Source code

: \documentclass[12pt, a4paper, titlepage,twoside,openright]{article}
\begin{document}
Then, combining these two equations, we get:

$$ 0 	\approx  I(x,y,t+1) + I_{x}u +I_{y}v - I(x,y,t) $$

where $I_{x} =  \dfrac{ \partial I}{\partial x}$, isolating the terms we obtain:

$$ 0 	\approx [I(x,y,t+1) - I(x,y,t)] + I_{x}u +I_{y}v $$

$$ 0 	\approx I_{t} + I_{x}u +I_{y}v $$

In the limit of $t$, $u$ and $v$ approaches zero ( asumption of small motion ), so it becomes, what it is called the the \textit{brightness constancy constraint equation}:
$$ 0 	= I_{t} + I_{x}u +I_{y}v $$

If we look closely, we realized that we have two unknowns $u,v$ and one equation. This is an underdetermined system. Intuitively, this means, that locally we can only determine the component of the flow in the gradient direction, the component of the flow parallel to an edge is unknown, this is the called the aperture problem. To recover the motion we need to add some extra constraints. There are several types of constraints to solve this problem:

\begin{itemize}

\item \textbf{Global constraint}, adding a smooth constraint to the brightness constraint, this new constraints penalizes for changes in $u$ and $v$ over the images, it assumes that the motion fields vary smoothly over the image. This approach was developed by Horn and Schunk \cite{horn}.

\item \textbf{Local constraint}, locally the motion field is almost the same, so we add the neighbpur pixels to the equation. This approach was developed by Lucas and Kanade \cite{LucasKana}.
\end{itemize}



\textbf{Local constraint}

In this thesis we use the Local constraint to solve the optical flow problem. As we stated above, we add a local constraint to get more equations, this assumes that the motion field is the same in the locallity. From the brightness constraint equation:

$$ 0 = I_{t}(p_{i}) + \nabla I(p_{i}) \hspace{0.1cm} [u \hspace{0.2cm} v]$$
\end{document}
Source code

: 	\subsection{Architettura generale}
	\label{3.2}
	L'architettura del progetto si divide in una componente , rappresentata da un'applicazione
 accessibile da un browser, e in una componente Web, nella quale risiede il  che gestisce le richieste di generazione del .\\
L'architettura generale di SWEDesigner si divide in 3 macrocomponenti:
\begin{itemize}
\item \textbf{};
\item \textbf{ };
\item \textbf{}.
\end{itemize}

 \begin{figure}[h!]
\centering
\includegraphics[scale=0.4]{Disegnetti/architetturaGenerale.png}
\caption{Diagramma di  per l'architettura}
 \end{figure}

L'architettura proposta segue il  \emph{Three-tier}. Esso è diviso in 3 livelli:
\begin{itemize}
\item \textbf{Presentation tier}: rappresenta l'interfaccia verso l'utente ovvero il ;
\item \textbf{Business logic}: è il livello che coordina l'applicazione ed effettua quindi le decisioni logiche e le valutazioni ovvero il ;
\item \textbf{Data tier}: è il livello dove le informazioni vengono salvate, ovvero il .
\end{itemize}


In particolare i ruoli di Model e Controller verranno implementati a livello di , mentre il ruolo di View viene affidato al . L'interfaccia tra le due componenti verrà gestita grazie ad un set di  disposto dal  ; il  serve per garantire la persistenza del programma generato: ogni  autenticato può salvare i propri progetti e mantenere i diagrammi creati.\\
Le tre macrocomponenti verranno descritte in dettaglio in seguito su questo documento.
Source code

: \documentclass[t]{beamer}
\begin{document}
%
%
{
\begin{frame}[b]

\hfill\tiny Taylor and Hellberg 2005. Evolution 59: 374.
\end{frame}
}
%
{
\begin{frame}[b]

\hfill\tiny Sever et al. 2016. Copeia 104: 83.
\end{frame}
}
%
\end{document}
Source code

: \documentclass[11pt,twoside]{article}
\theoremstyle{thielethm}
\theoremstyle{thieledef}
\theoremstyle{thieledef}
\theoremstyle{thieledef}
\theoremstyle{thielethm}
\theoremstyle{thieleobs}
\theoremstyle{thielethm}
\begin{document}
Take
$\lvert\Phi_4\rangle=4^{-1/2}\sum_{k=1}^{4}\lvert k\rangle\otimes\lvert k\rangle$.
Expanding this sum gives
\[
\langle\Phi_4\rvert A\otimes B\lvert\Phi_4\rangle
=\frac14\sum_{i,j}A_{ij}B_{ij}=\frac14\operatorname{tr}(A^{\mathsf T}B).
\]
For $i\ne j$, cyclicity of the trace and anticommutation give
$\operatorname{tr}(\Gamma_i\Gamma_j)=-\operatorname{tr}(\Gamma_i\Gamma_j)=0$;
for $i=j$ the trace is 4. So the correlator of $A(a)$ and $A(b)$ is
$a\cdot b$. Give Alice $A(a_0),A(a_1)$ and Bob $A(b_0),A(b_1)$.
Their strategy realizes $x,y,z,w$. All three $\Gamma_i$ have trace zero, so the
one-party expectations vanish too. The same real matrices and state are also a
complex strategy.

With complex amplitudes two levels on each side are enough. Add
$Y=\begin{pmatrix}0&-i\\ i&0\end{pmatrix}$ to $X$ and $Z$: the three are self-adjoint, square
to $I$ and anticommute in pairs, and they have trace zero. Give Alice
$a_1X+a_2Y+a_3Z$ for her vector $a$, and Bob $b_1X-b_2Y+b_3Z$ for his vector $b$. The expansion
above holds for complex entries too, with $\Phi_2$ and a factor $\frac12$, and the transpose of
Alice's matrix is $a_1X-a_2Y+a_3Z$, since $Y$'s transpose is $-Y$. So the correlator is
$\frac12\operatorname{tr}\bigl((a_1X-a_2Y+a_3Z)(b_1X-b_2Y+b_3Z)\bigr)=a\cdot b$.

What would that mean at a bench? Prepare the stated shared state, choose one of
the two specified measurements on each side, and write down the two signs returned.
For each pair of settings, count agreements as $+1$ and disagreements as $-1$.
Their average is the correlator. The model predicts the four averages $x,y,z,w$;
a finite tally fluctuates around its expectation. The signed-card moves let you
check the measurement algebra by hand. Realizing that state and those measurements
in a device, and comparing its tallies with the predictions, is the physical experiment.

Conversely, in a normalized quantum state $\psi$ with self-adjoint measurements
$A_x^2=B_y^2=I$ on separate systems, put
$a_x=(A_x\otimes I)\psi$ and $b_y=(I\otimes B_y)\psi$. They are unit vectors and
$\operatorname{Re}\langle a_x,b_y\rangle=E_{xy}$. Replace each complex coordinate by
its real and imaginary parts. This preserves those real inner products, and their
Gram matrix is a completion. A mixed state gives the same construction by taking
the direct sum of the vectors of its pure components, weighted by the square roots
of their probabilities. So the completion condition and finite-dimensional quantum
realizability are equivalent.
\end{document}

■ **What is required**:
Every entry must be output again exactly as it was given.

■ **Output below**:
Source code

: \documentclass[12pt, a4paper, titlepage,twoside,openright]{article}
\begin{document}
Then, combining these two equations, we get:

$$ 0 	\approx  I(x,y,t+1) + I_{x}u +I_{y}v - I(x,y,t) $$

where $I_{x} =  \dfrac{ \partial I}{\partial x}$, isolating the terms we obtain:

$$ 0 	\approx [I(x,y,t+1) - I(x,y,t)] + I_{x}u +I_{y}v $$

$$ 0 	\approx I_{t} + I_{x}u +I_{y}v $$

In the limit of $t$, $u$ and $v$ approaches zero ( asumption of small motion ), so it becomes, what it is called the the \textit{brightness constancy constraint equation}:
$$ 0 	= I_{t} + I_{x}u +I_{y}v $$

If we look closely, we realized that we have two unknowns $u,v$ and one equation. This is an underdetermined system. Intuitively, this means, that locally we can only determine the component of the flow in the gradient direction, the component of the flow parallel to an edge is unknown, this is the called the aperture problem. To recover the motion we need to add some extra constraints. There are several types of constraints to solve this problem:

\begin{itemize}

\item \textbf{Global constraint}, adding a smooth constraint to the brightness constraint, this new constraints penalizes for changes in $u$ and $v$ over the images, it assumes that the motion fields vary smoothly over the image. This approach was developed by Horn and Schunk \cite{horn}.

\item \textbf{Local constraint}, locally the motion field is almost the same, so we add the neighbpur pixels to the equation. This approach was developed by Lucas and Kanade \cite{LucasKana}.
\end{itemize}



\textbf{Local constraint}

In this thesis we use the Local constraint to solve the optical flow problem. As we stated above, we add a local constraint to get more equations, this assumes that the motion field is the same in the locallity. From the brightness constraint equation:

$$ 0 = I_{t}(p_{i}) + \nabla I(p_{i}) \hspace{0.1cm} [u \hspace{0.2cm} v]$$
\end{document}
Source code

: 	\subsection{Architettura generale}
	\label{3.2}
	L'architettura del progetto si divide in una componente , rappresentata da un'applicazione
 accessibile da un browser, e in una componente Web, nella quale risiede il  che gestisce le richieste di generazione del .\\
L'architettura generale di SWEDesigner si divide in 3 macrocomponenti:
\begin{itemize}
\item \textbf{};
\item \textbf{ };
\item \textbf{}.
\end{itemize}

 \begin{figure}[h!]
\centering
\includegraphics[scale=0.4]{Disegnetti/architetturaGenerale.png}
\caption{Diagramma di  per l'architettura}
 \end{figure}

L'architettura proposta segue il  \emph{Three-tier}. Esso è diviso in 3 livelli:
\begin{itemize}
\item \textbf{Presentation tier}: rappresenta l'interfaccia verso l'utente ovvero il ;
\item \textbf{Business logic}: è il livello che coordina l'applicazione ed effettua quindi le decisioni logiche e le valutazioni ovvero il ;
\item \textbf{Data tier}: è il livello dove le informazioni vengono salvate, ovvero il .
\end{itemize}


In particolare i ruoli di Model e Controller verranno implementati a livello di , mentre il ruolo di View viene affidato al . L'interfaccia tra le due componenti verrà gestita grazie ad un set di  disposto dal  ; il  serve per garantire la persistenza del programma generato: ogni  autenticato può salvare i propri progetti e mantenere i diagrammi creati.\\
Le tre macrocomponenti verranno descritte in dettaglio in seguito su questo documento.
Source code

: \documentclass[t]{beamer}
\begin{document}
%
%
{
\begin{frame}[b]

\hfill\tiny Taylor and Hellberg 2005. Evolution 59: 374.
\end{frame}
}
%
{
\begin{frame}[b]

\hfill\tiny Sever et al. 2016. Copeia 104: 83.
\end{frame}
}
%
\end{document}
Source code

: \documentclass[11pt,twoside]{article}
\theoremstyle{thielethm}
\theoremstyle{thieledef}
\theoremstyle{thieledef}
\theoremstyle{thieledef}
\theoremstyle{thielethm}
\theoremstyle{thieleobs}
\theoremstyle{thielethm}
\begin{document}
Take
$\lvert\Phi_4\rangle=4^{-1/2}\sum_{k=1}^{4}\lvert k\rangle\otimes\lvert k\rangle$.
Expanding this sum gives
\[
\langle\Phi_4\rvert A\otimes B\lvert\Phi_4\rangle
=\frac14\sum_{i,j}A_{ij}B_{ij}=\frac14\operatorname{tr}(A^{\mathsf T}B).
\]
For $i\ne j$, cyclicity of the trace and anticommutation give
$\operatorname{tr}(\Gamma_i\Gamma_j)=-\operatorname{tr}(\Gamma_i\Gamma_j)=0$;
for $i=j$ the trace is 4. So the correlator of $A(a)$ and $A(b)$ is
$a\cdot b$. Give Alice $A(a_0),A(a_1)$ and Bob $A(b_0),A(b_1)$.
Their strategy realizes $x,y,z,w$. All three $\Gamma_i$ have trace zero, so the
one-party expectations vanish too. The same real matrices and state are also a
complex strategy.

With complex amplitudes two levels on each side are enough. Add
$Y=\begin{pmatrix}0&-i\\ i&0\end{pmatrix}$ to $X$ and $Z$: the three are self-adjoint, square
to $I$ and anticommute in pairs, and they have trace zero. Give Alice
$a_1X+a_2Y+a_3Z$ for her vector $a$, and Bob $b_1X-b_2Y+b_3Z$ for his vector $b$. The expansion
above holds for complex entries too, with $\Phi_2$ and a factor $\frac12$, and the transpose of
Alice's matrix is $a_1X-a_2Y+a_3Z$, since $Y$'s transpose is $-Y$. So the correlator is
$\frac12\operatorname{tr}\bigl((a_1X-a_2Y+a_3Z)(b_1X-b_2Y+b_3Z)\bigr)=a\cdot b$.

What would that mean at a bench? Prepare the stated shared state, choose one of
the two specified measurements on each side, and write down the two signs returned.
For each pair of settings, count agreements as $+1$ and disagreements as $-1$.
Their average is the correlator. The model predicts the four averages $x,y,z,w$;
a finite tally fluctuates around its expectation. The signed-card moves let you
check the measurement algebra by hand. Realizing that state and those measurements
in a device, and comparing its tallies with the predictions, is the physical experiment.

Conversely, in a normalized quantum state $\psi$ with self-adjoint measurements
$A_x^2=B_y^2=I$ on separate systems, put
$a_x=(A_x\otimes I)\psi$ and $b_y=(I\otimes B_y)\psi$. They are unit vectors and
$\operatorname{Re}\langle a_x,b_y\rangle=E_{xy}$. Replace each complex coordinate by
its real and imaginary parts. This preserves those real inner products, and their
Gram matrix is a completion. A mixed state gives the same construction by taking
the direct sum of the vectors of its pure components, weighted by the square roots
of their probabilities. So the completion condition and finite-dimensional quantum
realizability are equivalent.
\end{document}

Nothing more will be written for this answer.